In the early years of the fracking juggernaut, the industry barreled ahead, eager to capitalize on this newfound resource. In its wake, it generated concerns and some real problems for people who lived near wells and for the environment. It would take years for these problems to be identified. Citizens, regulators, and some parts of the industry are hard at work trying to find fixes.

Fracking injects a large amount of water, and much of that water is put down a well, never to return. Less well understood is that the sheer volume of water that comes back out of wells means that contaminated water, not oil and gas, is the industry’s largest product. What flows out needs extensive treatment before it can be reused in another frack job, much less released back into nature. Initially, some of this water was sent to public wastewater treatment facilities, which weren’t equipped to handle it, and then discharged into rivers. Pennsylvania, where this problem was particularly acute, instituted a voluntary moratorium for municipal plants. Problem solved, until several private wastewater treatment facilities sprang up to take the waste, setting off a game of regulatory whack-a-mole. Some of these facilities are excellent operators, others less so. A study in Western Pennsylvania found one private facility was releasing a large amount of salt and radium. Levels of the radioactive element did not exceed government standards, but radium was building up in some sediment near the plant’s discharge pipes. Some of the returned water, instead of being cleaned up in a sewage plant, was simply injected into deep disposal wells, where it fills up underground reservoirs in the hope that it will never be seen again. Recycling frack water has been on the rise for several years, but is far from universally embraced.

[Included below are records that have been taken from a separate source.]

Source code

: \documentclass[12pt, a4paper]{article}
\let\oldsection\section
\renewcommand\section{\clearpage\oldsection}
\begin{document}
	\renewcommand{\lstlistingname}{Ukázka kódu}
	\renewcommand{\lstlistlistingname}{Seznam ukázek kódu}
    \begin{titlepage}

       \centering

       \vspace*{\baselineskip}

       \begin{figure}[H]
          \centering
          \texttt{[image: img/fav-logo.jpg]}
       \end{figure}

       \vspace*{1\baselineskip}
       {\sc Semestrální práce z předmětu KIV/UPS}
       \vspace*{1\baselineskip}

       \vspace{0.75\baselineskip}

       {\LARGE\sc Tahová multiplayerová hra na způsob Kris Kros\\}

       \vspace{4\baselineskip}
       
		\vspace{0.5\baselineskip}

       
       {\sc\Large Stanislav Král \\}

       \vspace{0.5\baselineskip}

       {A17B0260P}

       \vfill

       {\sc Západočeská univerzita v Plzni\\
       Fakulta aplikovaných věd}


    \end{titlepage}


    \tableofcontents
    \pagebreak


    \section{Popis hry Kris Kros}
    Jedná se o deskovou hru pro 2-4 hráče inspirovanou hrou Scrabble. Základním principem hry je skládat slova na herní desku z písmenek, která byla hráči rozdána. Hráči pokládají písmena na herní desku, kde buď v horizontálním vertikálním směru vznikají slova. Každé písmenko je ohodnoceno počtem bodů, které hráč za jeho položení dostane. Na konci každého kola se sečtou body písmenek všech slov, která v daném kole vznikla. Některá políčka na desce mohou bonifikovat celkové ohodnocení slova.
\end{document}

These disposal wells, even overlooking the inherent problem of taking drinkable water and sending it into permanent exile, can lubricate existing faults and cause earthquakes. “Man-made seismicity” and “induced seismicity” are the polite terms for this phenomenon. While the tremors aren’t large, they are nonetheless unsettling for longtime residents of Dallas and Columbus, Ohio, who are growing accustomed to feeling small rumbles under their feet.

Getting the fresh water to a well requires considerable truck traffic. For the Matt 2H on my parents’ property, about 350 trucks delivered water from the Susquehanna River, which is thirty miles away. Another 75 trucks traveled sixty miles from Tunkhannock Creek, and 10 trucks from nearby towns. More trucks hauled in a small factory of equipment needed to drill and fracture the well.